<<<<
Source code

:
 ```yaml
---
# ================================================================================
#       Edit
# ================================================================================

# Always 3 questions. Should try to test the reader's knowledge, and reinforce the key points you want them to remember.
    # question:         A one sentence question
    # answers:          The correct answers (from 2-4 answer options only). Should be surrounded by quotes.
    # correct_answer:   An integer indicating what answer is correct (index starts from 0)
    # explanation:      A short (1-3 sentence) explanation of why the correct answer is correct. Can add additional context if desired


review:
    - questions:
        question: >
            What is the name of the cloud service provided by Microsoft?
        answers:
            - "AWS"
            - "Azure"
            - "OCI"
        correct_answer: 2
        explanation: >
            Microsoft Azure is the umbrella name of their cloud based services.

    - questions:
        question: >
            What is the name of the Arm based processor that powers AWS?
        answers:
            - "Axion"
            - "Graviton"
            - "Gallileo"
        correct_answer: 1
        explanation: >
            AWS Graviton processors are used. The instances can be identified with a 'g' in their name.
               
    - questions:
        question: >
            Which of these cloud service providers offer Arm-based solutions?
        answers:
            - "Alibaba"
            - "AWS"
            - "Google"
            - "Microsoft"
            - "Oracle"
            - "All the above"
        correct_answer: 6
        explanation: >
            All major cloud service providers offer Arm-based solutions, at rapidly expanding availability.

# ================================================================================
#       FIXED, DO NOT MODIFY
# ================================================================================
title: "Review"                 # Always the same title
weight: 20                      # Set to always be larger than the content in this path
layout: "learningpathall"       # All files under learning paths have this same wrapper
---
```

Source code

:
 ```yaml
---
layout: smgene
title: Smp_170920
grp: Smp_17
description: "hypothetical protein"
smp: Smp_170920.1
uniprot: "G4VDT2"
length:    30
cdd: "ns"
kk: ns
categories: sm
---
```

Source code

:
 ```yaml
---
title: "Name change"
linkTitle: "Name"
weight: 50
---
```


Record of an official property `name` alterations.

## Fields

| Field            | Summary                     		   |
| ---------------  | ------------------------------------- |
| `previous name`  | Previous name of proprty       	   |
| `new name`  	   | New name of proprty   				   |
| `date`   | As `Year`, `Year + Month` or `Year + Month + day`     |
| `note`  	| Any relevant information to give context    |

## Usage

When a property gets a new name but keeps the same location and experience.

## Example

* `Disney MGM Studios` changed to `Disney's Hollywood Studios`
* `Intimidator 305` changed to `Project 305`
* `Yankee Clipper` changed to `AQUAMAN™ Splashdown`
>>>>
__What the task requires__
State the number of lines in the records that hold the string "offer", and add nothing.

__Worked solution__
2